_About this exercise_
Nothing but the lines from the one with "### Brief AI History Timeline" down to the one with "### Agent Definition" should be returned, exactly and with both ends included, from the material below.

_Supplied material_
::::::

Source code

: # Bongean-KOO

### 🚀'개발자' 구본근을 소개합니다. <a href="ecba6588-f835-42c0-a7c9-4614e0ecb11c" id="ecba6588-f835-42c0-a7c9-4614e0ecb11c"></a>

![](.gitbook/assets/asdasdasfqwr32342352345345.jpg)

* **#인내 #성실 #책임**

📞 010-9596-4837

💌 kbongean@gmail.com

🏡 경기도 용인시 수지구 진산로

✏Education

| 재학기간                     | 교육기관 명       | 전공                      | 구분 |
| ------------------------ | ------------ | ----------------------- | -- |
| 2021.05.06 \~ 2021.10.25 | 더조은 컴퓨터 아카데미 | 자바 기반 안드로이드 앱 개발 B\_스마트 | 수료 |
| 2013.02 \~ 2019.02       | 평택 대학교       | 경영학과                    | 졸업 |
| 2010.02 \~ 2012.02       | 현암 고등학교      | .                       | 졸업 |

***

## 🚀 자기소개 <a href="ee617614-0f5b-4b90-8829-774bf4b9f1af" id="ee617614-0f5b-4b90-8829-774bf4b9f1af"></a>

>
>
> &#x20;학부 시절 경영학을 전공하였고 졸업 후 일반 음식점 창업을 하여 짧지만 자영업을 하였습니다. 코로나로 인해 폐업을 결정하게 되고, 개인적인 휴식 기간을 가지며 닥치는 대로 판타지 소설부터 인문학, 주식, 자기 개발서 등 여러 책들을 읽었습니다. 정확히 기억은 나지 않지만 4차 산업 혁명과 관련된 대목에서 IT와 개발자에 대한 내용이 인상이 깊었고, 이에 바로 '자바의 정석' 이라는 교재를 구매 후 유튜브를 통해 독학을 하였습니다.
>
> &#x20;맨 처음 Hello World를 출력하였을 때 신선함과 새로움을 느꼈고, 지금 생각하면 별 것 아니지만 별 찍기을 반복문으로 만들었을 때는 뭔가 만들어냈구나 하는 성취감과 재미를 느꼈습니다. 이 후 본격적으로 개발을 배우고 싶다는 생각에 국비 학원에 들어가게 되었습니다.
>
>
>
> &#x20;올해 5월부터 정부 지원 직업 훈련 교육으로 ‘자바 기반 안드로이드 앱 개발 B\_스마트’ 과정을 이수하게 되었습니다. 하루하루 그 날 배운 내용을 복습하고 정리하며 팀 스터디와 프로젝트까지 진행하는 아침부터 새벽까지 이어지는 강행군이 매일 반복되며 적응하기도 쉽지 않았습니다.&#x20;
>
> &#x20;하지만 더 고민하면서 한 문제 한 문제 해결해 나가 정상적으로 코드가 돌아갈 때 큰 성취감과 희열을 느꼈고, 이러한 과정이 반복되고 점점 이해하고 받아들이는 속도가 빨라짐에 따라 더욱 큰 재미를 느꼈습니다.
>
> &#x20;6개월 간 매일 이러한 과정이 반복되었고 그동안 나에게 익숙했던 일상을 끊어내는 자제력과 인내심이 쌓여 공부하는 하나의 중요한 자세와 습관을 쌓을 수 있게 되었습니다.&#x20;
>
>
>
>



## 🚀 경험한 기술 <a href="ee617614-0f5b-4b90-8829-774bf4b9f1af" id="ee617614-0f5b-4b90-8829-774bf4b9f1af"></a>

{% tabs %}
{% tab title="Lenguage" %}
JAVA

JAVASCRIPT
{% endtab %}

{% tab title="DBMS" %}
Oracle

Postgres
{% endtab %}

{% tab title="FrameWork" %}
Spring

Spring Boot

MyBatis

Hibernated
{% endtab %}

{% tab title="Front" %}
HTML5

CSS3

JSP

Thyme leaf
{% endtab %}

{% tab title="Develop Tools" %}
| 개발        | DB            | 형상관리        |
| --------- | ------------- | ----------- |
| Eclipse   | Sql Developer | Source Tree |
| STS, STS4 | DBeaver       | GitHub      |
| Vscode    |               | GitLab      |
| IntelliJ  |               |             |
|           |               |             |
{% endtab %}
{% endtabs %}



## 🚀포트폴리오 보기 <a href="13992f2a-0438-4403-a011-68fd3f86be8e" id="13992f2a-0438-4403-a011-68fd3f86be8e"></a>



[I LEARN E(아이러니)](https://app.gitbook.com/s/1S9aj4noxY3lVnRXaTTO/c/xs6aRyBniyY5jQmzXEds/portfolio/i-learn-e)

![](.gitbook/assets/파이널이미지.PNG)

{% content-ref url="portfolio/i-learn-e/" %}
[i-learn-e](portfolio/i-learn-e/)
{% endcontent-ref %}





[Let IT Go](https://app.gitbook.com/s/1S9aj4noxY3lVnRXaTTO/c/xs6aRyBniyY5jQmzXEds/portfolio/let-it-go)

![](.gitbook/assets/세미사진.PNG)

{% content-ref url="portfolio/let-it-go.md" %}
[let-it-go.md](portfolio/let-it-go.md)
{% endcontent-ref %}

::::::

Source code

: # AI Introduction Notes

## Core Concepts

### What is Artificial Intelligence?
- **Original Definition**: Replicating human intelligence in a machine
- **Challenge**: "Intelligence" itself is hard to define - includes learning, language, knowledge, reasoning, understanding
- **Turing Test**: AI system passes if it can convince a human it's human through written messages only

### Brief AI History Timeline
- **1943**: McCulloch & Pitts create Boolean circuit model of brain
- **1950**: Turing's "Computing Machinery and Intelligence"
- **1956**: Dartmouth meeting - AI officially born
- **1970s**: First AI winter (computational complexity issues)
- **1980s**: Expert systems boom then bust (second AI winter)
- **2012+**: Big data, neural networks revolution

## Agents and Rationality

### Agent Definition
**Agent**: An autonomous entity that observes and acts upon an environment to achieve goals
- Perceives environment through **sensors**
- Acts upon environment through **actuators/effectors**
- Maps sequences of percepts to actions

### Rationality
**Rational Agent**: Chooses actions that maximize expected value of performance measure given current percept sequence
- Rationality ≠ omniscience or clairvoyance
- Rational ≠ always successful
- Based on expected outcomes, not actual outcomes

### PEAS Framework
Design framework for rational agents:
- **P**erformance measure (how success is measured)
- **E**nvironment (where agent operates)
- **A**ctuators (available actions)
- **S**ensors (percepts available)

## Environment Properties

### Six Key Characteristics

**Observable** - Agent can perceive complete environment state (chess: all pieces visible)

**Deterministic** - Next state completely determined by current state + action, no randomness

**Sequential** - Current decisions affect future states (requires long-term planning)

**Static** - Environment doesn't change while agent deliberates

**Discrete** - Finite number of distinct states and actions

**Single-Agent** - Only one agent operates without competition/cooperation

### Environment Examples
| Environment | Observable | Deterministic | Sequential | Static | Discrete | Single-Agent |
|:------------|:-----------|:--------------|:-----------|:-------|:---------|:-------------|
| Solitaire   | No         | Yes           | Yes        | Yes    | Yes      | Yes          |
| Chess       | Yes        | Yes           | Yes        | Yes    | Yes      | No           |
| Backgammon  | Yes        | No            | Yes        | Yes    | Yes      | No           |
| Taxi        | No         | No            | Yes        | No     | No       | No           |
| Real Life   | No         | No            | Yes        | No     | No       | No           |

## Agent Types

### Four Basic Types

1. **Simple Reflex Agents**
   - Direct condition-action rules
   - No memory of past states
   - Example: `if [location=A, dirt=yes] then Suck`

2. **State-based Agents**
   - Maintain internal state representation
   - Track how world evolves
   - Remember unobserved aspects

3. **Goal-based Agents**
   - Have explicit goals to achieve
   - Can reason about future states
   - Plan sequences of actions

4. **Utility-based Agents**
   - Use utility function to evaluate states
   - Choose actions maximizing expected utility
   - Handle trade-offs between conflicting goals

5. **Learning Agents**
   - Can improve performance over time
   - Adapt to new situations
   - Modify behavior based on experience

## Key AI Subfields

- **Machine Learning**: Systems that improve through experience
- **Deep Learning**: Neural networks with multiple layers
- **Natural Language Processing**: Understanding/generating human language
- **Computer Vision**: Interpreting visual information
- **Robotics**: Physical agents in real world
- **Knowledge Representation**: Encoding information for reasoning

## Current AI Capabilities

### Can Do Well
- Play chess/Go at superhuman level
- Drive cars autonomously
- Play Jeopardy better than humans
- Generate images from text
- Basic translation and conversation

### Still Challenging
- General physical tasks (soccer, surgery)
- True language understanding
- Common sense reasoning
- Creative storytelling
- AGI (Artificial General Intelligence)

::::::

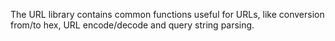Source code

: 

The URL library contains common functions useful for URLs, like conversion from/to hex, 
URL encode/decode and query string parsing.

::::::

_Result_
### Brief AI History Timeline
- **1943**: McCulloch & Pitts create Boolean circuit model of brain
- **1950**: Turing's "Computing Machinery and Intelligence"
- **1956**: Dartmouth meeting - AI officially born
- **1970s**: First AI winter (computational complexity issues)
- **1980s**: Expert systems boom then bust (second AI winter)
- **2012+**: Big data, neural networks revolution

## Agents and Rationality

### Agent Definition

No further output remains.